» **HOW TO COMPLETE THIS TASK**
I need only the number of lines in this data that contain the string "hjust".

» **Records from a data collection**
___

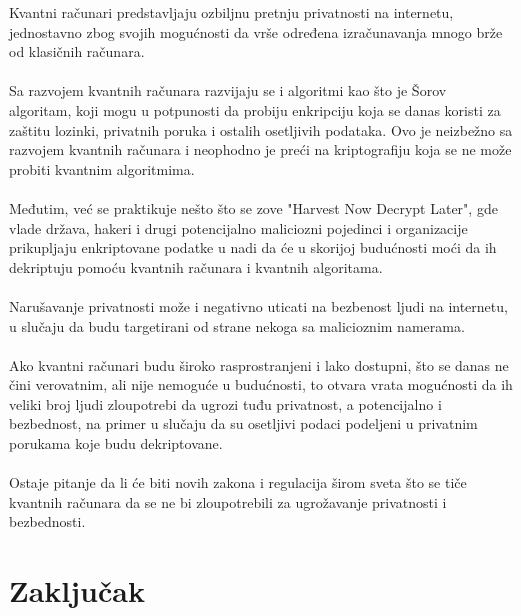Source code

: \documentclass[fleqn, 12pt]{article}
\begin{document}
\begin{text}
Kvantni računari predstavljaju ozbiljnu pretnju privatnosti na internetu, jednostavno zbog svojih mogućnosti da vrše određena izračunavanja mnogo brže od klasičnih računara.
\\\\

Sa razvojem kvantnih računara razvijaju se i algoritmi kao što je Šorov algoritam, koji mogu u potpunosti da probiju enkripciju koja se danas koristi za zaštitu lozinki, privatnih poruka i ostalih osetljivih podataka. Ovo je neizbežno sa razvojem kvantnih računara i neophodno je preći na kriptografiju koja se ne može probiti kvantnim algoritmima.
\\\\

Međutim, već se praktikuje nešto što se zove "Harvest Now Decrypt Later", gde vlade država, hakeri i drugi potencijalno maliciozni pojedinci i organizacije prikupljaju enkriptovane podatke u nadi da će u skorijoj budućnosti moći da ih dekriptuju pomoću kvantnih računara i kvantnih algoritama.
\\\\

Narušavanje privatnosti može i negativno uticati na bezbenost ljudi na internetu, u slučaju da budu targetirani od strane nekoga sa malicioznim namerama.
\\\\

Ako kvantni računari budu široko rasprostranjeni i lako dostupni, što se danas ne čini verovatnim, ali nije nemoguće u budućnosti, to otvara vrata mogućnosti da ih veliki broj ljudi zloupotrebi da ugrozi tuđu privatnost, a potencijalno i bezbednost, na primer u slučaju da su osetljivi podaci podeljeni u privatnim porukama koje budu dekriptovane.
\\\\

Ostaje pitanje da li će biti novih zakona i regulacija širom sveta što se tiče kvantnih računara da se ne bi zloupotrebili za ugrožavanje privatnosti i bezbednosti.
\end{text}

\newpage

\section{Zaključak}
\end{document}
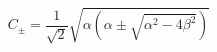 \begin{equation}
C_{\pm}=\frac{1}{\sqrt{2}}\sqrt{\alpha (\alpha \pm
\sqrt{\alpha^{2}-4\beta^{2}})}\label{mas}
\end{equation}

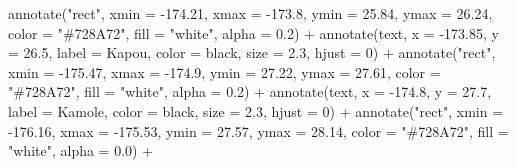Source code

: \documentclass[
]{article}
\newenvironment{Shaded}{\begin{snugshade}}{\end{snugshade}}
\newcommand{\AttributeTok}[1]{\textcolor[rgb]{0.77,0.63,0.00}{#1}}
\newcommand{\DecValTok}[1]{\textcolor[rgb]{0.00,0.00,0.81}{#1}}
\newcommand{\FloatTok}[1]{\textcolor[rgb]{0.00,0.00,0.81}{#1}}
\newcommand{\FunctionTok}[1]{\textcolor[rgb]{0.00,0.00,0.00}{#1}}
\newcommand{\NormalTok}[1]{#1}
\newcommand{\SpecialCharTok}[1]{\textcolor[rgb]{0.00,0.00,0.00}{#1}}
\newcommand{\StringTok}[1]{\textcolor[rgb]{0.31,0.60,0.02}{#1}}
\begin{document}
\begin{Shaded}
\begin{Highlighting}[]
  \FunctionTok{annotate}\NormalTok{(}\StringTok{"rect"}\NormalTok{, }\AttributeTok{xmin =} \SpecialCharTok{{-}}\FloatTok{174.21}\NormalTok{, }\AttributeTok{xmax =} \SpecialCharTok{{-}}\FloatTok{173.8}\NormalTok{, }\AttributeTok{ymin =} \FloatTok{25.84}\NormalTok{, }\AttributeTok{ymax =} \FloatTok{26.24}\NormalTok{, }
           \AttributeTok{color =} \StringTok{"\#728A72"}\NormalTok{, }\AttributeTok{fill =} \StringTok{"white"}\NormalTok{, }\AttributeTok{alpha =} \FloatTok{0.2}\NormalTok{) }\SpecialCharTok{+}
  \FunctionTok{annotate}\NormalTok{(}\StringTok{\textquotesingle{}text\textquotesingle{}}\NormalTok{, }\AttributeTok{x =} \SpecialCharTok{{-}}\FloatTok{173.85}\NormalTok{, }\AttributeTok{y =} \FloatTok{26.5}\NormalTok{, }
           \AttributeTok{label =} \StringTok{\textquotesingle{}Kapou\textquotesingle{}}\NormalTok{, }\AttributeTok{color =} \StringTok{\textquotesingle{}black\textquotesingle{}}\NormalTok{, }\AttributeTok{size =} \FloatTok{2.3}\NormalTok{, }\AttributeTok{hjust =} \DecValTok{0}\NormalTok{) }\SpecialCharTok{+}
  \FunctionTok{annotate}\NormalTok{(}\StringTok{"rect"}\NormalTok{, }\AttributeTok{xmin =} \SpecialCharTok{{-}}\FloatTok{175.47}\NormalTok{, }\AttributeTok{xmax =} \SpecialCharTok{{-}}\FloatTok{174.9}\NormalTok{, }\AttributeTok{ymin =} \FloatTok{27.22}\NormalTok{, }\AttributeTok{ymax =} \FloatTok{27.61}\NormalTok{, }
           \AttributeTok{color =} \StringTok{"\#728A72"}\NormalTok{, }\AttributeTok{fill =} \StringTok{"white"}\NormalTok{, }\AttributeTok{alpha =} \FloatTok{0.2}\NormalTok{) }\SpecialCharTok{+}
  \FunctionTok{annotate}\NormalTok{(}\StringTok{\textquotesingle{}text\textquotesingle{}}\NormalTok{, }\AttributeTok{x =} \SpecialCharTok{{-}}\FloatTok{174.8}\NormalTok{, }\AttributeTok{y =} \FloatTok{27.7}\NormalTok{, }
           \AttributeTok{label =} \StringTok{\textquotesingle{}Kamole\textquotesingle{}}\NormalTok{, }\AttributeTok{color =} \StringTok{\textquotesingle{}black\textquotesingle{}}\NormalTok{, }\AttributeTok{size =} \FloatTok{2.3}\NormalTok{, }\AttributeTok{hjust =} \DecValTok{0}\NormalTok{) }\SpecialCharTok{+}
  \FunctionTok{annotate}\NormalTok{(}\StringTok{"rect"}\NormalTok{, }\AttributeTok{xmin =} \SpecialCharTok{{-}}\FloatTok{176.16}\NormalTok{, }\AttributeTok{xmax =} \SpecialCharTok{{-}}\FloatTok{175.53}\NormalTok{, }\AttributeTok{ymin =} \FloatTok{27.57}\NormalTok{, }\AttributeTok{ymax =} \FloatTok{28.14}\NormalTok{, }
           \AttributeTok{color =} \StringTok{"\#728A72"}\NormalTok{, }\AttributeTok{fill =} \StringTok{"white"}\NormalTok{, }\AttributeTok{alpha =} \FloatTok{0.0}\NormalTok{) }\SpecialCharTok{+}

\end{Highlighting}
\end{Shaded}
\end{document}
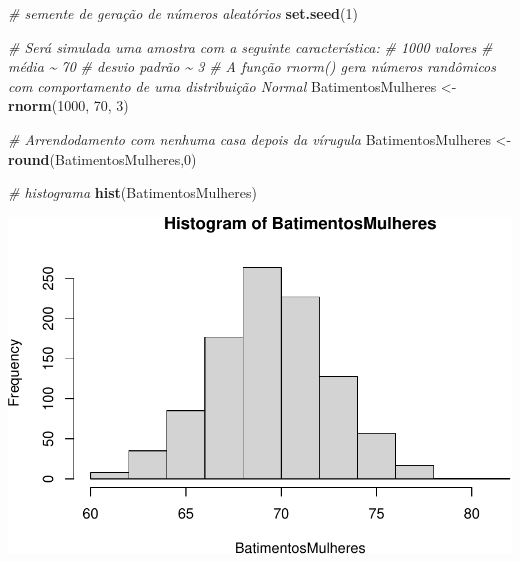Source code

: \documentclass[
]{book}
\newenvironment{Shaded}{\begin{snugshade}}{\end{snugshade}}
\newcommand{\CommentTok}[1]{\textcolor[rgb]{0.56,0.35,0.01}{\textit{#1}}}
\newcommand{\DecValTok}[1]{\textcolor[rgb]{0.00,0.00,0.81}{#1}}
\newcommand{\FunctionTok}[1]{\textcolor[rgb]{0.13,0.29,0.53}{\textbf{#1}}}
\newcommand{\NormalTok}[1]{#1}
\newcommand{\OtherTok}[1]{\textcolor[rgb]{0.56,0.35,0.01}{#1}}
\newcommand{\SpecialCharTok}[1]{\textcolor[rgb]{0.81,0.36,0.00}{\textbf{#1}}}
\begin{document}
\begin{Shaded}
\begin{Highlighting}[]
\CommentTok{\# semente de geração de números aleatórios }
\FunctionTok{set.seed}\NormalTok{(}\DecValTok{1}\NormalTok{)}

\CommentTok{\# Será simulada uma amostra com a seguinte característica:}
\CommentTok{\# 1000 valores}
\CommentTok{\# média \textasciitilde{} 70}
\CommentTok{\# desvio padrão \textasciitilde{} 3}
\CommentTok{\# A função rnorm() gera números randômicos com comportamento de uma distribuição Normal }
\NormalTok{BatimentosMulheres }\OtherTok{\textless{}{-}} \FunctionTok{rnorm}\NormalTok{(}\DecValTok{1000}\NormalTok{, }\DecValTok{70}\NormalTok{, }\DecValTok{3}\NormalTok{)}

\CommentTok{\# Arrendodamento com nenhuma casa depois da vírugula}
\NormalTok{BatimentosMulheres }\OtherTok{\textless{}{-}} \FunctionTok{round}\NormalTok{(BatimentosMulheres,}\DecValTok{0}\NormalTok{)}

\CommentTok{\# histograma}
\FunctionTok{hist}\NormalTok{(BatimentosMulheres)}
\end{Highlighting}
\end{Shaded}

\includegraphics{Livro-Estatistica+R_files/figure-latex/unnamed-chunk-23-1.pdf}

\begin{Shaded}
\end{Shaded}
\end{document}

___

» **TASK RESULT**
2